- [Listed records]
────────────────────────────────────────

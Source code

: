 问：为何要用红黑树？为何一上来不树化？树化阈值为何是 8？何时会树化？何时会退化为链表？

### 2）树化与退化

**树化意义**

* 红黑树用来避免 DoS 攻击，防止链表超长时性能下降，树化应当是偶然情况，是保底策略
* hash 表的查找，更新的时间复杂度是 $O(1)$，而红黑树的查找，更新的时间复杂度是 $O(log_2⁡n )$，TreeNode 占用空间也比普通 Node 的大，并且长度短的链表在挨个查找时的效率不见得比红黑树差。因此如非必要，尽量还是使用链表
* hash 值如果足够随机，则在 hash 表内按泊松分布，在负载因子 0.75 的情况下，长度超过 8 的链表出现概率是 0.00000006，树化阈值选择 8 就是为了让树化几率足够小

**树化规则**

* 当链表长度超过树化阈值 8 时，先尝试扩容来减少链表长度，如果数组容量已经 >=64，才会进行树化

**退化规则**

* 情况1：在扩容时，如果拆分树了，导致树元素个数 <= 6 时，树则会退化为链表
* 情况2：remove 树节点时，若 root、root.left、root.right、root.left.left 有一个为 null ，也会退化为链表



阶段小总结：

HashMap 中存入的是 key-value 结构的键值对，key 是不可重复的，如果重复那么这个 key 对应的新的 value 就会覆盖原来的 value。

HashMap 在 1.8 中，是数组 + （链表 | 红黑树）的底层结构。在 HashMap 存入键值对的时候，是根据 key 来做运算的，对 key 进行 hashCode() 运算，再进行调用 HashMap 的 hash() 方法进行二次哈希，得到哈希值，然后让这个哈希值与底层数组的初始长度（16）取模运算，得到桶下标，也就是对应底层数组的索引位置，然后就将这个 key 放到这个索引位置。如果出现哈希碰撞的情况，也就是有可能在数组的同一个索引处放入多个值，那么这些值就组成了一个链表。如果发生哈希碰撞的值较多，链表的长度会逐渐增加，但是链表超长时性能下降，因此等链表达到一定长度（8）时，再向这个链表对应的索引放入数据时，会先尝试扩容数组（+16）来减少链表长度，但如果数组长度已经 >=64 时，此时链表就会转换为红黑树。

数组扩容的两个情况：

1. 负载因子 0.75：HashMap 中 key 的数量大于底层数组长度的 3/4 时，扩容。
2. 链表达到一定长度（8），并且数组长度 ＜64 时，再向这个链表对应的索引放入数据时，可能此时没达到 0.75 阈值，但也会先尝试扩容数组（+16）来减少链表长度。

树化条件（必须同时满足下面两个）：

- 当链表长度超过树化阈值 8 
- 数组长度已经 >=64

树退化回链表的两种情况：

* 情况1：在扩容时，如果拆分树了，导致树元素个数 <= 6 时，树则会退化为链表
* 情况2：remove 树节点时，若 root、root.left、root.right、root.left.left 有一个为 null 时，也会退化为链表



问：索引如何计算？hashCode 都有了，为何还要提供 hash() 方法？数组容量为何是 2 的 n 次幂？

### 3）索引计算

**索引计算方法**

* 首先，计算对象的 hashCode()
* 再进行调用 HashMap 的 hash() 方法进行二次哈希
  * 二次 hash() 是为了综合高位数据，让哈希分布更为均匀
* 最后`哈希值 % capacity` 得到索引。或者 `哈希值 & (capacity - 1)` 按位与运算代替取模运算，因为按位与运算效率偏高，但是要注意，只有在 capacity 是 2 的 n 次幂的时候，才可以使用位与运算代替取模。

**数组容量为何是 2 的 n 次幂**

────────────────────────────────────────

- [Problem requirements] Whenever the string "HashMap" occurs in a line of the entries above, copy that line.

- [Answer to this exercise]
HashMap 中存入的是 key-value 结构的键值对，key 是不可重复的，如果重复那么这个 key 对应的新的 value 就会覆盖原来的 value。
HashMap 在 1.8 中，是数组 + （链表 | 红黑树）的底层结构。在 HashMap 存入键值对的时候，是根据 key 来做运算的，对 key 进行 hashCode() 运算，再进行调用 HashMap 的 hash() 方法进行二次哈希，得到哈希值，然后让这个哈希值与底层数组的初始长度（16）取模运算，得到桶下标，也就是对应底层数组的索引位置，然后就将这个 key 放到这个索引位置。如果出现哈希碰撞的情况，也就是有可能在数组的同一个索引处放入多个值，那么这些值就组成了一个链表。如果发生哈希碰撞的值较多，链表的长度会逐渐增加，但是链表超长时性能下降，因此等链表达到一定长度（8）时，再向这个链表对应的索引放入数据时，会先尝试扩容数组（+16）来减少链表长度，但如果数组长度已经 >=64 时，此时链表就会转换为红黑树。
1. 负载因子 0.75：HashMap 中 key 的数量大于底层数组长度的 3/4 时，扩容。
* 再进行调用 HashMap 的 hash() 方法进行二次哈希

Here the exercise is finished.